Viéndolo así, las tres muertes anulan (o le otorgan un marcado carácter escatológico) a los nodos por los que se despliega la obra de Corbeira. Asistimos pues aquí: 

– al velorio del sujeto político: la clase obrera; 

– a una imposible experiencia estética: ¿acaso no es la persistencia del museo, es decir de la instancia donde la autonomía del arte cristaliza una práctica casi autista, donde élites y clases medias (como en la suspensión programada del carnaval) se dan el lujo de ver su realidad patas arribas, no es entonces acaso dicha persistencia la prueba del fracaso de la experiencia estética?;

– a la aporía de una práctica, la pintura, que sabemos (como lo hemos visto) condenada: ¿qué quiere decir pintar después de la muerte de la pintura? –lejos de emparentarse con el gesto absurdo del Sísifo de Camus, remitiría más bien a un movimiento de inercia, el de la tuerca ida de rosca; 

– a la proliferación de una enfermedad que no se nombra por obvia: la esquizofrenia –pero no aquella idealizada por Deleuze –la desterritorialización continua que fisura los engranajes de recuperación de la maquinaria capitalista– sino la real, la de la ruptura de la cadena significante –echando mano del léxico lacaniano de la curaduría–, que va corroyendo el imaginario social: una patología que, en lugar de traducirse por un desdoblamiento de la pisque o una multiplicación de posibles devenires, impide algo mucho más básico: la constitución de una identidad. Sin la capacidad de conectar el presente con el pasado, se quiebra la proyección en el futuro –éste sería el estado en que quedara encallada la clase obrera española en ese salto mortal de la pre a la pos-industrialización: justamente la imposibilidad de fraguar una identidad que no fuera la trazada por las relaciones capitalistas, y a la vez la resistencia de facto a dicho orden, desemboca en un corto circuito que confina a una devoción por el presente como único espacio tangible: desposeídos del pasado terminamos privados de futuro. 

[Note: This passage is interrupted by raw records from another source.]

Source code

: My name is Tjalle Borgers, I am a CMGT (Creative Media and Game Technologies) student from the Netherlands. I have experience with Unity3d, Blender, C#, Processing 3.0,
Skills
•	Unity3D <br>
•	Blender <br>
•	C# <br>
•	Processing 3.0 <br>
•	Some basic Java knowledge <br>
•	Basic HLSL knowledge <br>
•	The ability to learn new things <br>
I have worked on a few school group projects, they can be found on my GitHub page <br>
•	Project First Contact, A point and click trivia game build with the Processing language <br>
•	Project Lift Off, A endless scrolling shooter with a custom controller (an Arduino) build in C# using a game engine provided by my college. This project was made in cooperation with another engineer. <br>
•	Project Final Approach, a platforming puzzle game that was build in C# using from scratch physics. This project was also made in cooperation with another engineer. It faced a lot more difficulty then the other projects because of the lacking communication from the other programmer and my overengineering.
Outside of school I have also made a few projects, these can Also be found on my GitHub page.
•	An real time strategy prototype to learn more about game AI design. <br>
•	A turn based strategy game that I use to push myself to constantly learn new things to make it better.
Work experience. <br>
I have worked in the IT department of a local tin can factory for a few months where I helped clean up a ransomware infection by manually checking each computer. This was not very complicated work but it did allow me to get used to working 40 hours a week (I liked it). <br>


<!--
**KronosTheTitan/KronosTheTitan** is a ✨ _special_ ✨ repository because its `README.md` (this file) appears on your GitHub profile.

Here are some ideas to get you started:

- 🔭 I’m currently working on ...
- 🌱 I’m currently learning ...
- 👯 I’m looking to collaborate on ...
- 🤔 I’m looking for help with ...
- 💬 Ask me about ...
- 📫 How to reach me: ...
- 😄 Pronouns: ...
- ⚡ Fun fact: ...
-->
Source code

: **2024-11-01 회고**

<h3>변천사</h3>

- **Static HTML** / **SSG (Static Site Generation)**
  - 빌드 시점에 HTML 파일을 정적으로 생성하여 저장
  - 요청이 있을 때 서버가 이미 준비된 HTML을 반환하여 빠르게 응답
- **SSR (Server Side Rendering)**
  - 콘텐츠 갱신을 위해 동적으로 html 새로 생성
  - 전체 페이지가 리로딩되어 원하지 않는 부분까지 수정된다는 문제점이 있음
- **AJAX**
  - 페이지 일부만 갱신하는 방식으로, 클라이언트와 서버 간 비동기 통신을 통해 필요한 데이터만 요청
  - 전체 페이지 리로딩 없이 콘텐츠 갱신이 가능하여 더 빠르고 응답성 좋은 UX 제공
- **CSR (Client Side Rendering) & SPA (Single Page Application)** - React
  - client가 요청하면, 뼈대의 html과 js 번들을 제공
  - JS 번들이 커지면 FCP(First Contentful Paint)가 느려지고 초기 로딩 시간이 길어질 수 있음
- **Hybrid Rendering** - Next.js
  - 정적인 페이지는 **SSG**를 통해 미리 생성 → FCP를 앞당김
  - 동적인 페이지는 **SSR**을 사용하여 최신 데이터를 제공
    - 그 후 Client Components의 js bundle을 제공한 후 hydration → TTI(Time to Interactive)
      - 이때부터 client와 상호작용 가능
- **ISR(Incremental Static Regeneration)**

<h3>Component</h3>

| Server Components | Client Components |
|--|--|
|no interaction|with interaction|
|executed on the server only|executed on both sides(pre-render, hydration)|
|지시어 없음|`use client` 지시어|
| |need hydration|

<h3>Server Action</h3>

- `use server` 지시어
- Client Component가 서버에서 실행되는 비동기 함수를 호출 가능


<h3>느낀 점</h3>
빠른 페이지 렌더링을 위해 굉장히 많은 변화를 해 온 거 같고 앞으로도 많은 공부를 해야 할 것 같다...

– a la obsolescencia como estadio irreversible –no la del Capital, claro está, pero a la de su alternativa encarnada por la utopía comunista, así como la de los modos de vida y luchas que la sustentaban. 

Velorio o museificación, parece decirnos Corbeira, es lo que queda de los proyectos de emancipación colectiva: defunción o congelación por los siglos de los siglos. Algo explícito en los procedimientos más recurrentes: el uso de desinfectantes, de escayola: asepsia y petrificación: nada de propagación ni de contaminación...

Al final del camino no queda el más mínimo aliento (A bout de souffle) y La crucifixión no es símbolo ya de una posible redención, pues por ella no asoma la rugosidad o el desperfecto donde irrumpa algo distinto –textura lisa, glacial, que plasma la nada, ese presente que se perpetúa en la irrelevancia.

Cabe preguntarse qué rezuma esta obsesión con la muerte: ¿lucidez o desengaño? Según la respuesta, se estará o no de acuerdo con el diagnóstico de Corbeira.


Esta intervención fue leída en el ciclo de seminarios que, durante esta primavera, coincidió con la exposición de Darío Corbeira, Permanecer mudo o mentir, en Tabacalera, Madrid.